(Stored records)
....
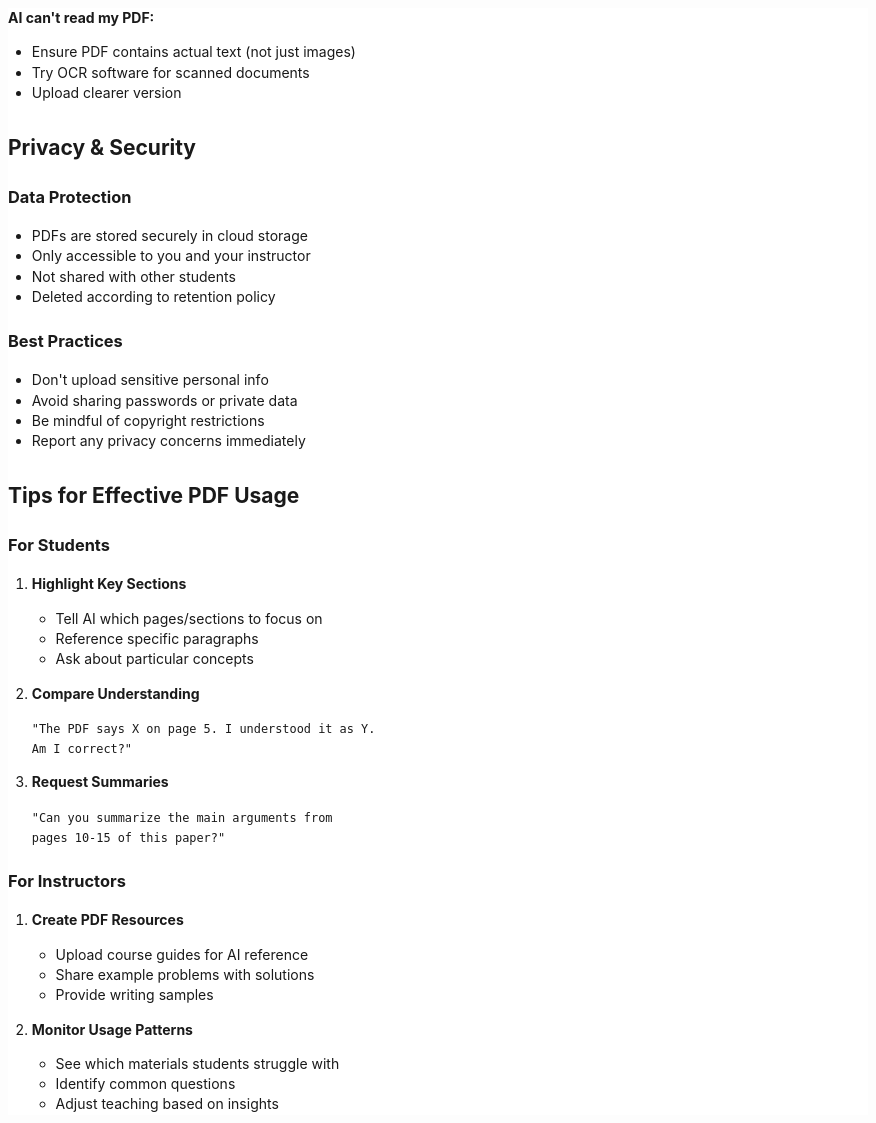 **AI can't read my PDF:**
- Ensure PDF contains actual text (not just images)
- Try OCR software for scanned documents
- Upload clearer version

## Privacy & Security

### Data Protection
- PDFs are stored securely in cloud storage
- Only accessible to you and your instructor
- Not shared with other students
- Deleted according to retention policy

### Best Practices
- Don't upload sensitive personal info
- Avoid sharing passwords or private data
- Be mindful of copyright restrictions
- Report any privacy concerns immediately

## Tips for Effective PDF Usage

### For Students

1. **Highlight Key Sections**
   - Tell AI which pages/sections to focus on
   - Reference specific paragraphs
   - Ask about particular concepts

2. **Compare Understanding**
   ```
   "The PDF says X on page 5. I understood it as Y. 
   Am I correct?"
   ```

3. **Request Summaries**
   ```
   "Can you summarize the main arguments from 
   pages 10-15 of this paper?"
   ```

### For Instructors

1. **Create PDF Resources**
   - Upload course guides for AI reference
   - Share example problems with solutions
   - Provide writing samples

2. **Monitor Usage Patterns**
   - See which materials students struggle with
   - Identify common questions
   - Adjust teaching based on insights
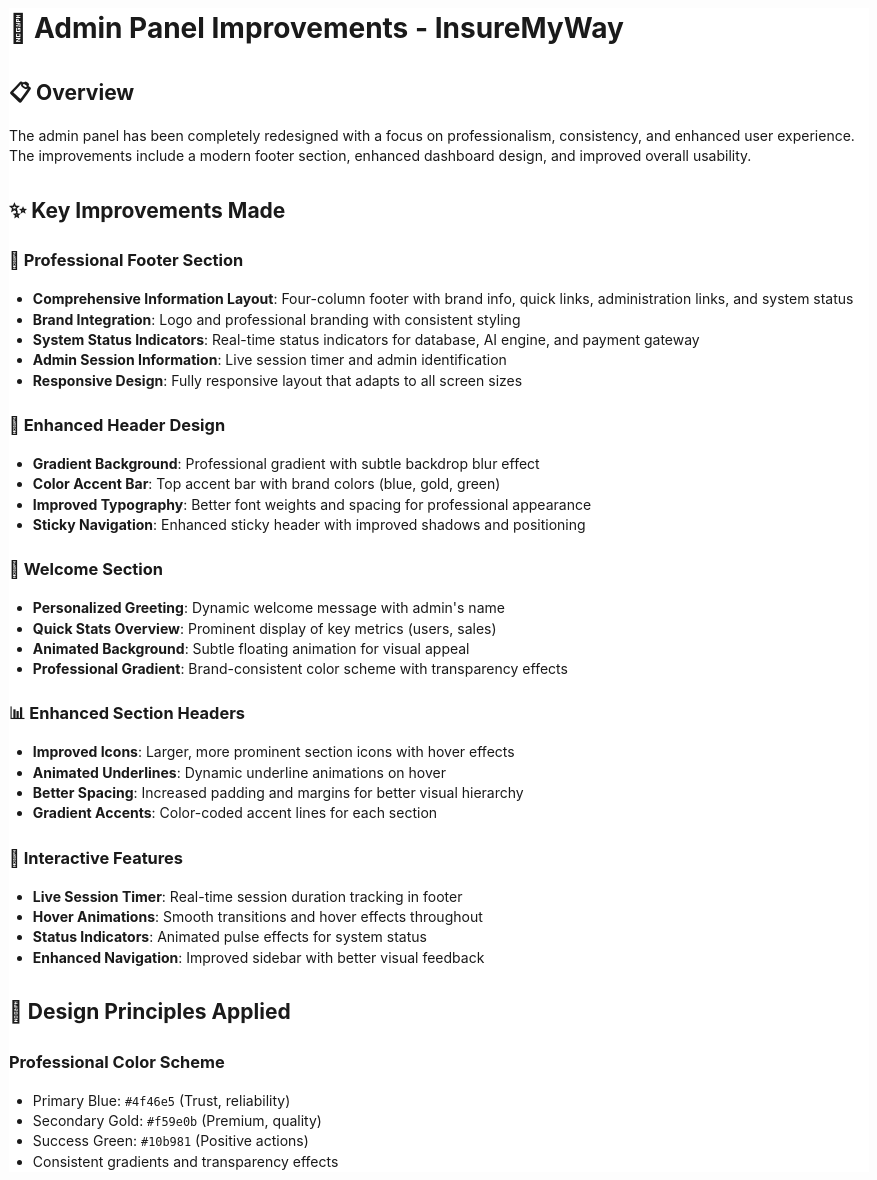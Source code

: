 # 🚀 Admin Panel Improvements - InsureMyWay

## 📋 Overview
The admin panel has been completely redesigned with a focus on professionalism, consistency, and enhanced user experience. The improvements include a modern footer section, enhanced dashboard design, and improved overall usability.

## ✨ Key Improvements Made

### 🎨 **Professional Footer Section**
- **Comprehensive Information Layout**: Four-column footer with brand info, quick links, administration links, and system status
- **Brand Integration**: Logo and professional branding with consistent styling
- **System Status Indicators**: Real-time status indicators for database, AI engine, and payment gateway
- **Admin Session Information**: Live session timer and admin identification
- **Responsive Design**: Fully responsive layout that adapts to all screen sizes

### 🏢 **Enhanced Header Design**
- **Gradient Background**: Professional gradient with subtle backdrop blur effect
- **Color Accent Bar**: Top accent bar with brand colors (blue, gold, green)
- **Improved Typography**: Better font weights and spacing for professional appearance
- **Sticky Navigation**: Enhanced sticky header with improved shadows and positioning

### 🎯 **Welcome Section**
- **Personalized Greeting**: Dynamic welcome message with admin's name
- **Quick Stats Overview**: Prominent display of key metrics (users, sales)
- **Animated Background**: Subtle floating animation for visual appeal
- **Professional Gradient**: Brand-consistent color scheme with transparency effects

### 📊 **Enhanced Section Headers**
- **Improved Icons**: Larger, more prominent section icons with hover effects
- **Animated Underlines**: Dynamic underline animations on hover
- **Better Spacing**: Increased padding and margins for better visual hierarchy
- **Gradient Accents**: Color-coded accent lines for each section

### 🔧 **Interactive Features**
- **Live Session Timer**: Real-time session duration tracking in footer
- **Hover Animations**: Smooth transitions and hover effects throughout
- **Status Indicators**: Animated pulse effects for system status
- **Enhanced Navigation**: Improved sidebar with better visual feedback

## 🎨 **Design Principles Applied**

### **Professional Color Scheme**
- Primary Blue: `#4f46e5` (Trust, reliability)
- Secondary Gold: `#f59e0b` (Premium, quality)
- Success Green: `#10b981` (Positive actions)
- Consistent gradients and transparency effects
....
EXERCISE GOAL ::
Look at each line above and note whether it holds the word "session". Report how many do, as the number only.

RESPONSE BELOW ::
2